There was vanity in his disappearance too: his blind eye was certainly half closed – but not lost.*1 He was ashamed of it and probably believed that the Empress would now be disgusted by him. Potemkin’s over-sensitivity was one of his most winning qualities. Even as a famous statesman, he almost always refused to pose for portraits because he felt disfigured. He convinced himself that his career was over. Certainly his opponents revelled in his ruined looks: the Orlovs nicknamed him after the one-eyed giants of Homer’s Odyssey. ‘Alcibiades’, they said, had become the ‘Cyclops’.

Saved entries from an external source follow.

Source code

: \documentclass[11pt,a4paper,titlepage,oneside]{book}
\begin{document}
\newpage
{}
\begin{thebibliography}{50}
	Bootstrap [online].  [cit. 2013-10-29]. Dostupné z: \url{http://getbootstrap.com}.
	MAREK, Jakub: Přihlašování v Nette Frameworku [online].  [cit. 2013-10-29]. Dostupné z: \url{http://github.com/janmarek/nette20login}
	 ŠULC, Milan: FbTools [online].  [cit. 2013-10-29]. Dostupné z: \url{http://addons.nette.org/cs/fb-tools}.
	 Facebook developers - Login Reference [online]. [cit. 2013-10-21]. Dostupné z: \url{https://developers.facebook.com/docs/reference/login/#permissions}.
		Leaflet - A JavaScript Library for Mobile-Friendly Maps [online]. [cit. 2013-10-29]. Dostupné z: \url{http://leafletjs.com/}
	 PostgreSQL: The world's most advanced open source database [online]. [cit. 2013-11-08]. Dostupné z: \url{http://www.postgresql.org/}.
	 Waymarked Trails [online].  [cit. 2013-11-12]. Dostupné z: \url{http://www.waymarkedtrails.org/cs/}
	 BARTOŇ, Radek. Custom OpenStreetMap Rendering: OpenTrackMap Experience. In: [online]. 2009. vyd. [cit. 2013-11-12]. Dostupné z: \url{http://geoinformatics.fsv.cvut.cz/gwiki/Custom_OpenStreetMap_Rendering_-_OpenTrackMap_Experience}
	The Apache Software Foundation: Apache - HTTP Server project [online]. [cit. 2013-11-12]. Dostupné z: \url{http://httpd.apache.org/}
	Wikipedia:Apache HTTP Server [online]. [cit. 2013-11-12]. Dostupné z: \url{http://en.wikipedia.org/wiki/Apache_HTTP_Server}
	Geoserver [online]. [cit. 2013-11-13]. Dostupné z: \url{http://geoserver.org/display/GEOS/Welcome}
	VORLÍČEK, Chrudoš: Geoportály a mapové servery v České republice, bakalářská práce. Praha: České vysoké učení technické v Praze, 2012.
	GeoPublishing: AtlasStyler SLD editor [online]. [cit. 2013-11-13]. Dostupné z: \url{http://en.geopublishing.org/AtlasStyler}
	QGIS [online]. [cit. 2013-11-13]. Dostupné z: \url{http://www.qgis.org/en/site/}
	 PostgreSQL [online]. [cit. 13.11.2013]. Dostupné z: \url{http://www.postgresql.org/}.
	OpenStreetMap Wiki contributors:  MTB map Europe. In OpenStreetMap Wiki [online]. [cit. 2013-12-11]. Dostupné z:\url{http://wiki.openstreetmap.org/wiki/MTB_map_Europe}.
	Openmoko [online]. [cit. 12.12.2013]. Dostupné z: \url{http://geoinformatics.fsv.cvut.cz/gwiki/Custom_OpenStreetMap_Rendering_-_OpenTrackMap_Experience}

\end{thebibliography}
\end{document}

Potemkin was gone for eighteen lost months. The Empress sometimes asked the Orlovs about him. It is said she even cancelled some of her little gatherings she so missed his mimicry. She sent him messages through anonymous lady-friends. Catherine later told Potemkin that Countess Bruce always informed her that he still loved her.30 Finally, according to Samoilov, the Empress sent this message through the go-between: ‘It is a great pity that a person of such rare merits is lost from society, the Motherland and those who value him and are sincerely well disposed to him.’31 This must have raised his hopes. When Catherine drove by his retreat, she is said to have ordered Grigory Orlov to summon Potemkin back to Court. The honourable and frank Orlov always showed respect for Potemkin to the Empress. Besides he probably believed that, with Potemkin’s looks ruined and his confidence broken, he was no longer a threat.32

Suffering can foster toughness, patience and depth. One senses that the one-eyed Potemkin who returned to Court was a different man from the Alcibiadean colt who left it. Eighteen months after losing his eye, Potemkin still sported a piratical bandage round his head, which suggest the contradictions of shyness and showmanship that were both part of his personality. Catherine welcomed him back to Court. He reappeared in his old position at the Synod; and when Catherine celebrated the third anniversary of the coup by presenting silver services to her thirty-three leading supporters, Potemkin was remembered near the bottom of the list, far below grandees like Kirill Razumovsky, Panin and Orlov. The latter was firmly and permanently at her side, but she had obviously not forgotten her reckless suitor.33

So the Orlovs devised a more agreeable way to remove him. One legend tells how Grigory Orlov suggested to the Empress that Kirill Razumovsky’s daughter, Elisabeth, would be a most advantageous match for the Guardsman from Smolensk and Catherine did not object.34 There is no evidence of this courtship but we know that Potemkin later helped the girl – and always got on well with her father who ‘received him like a son.’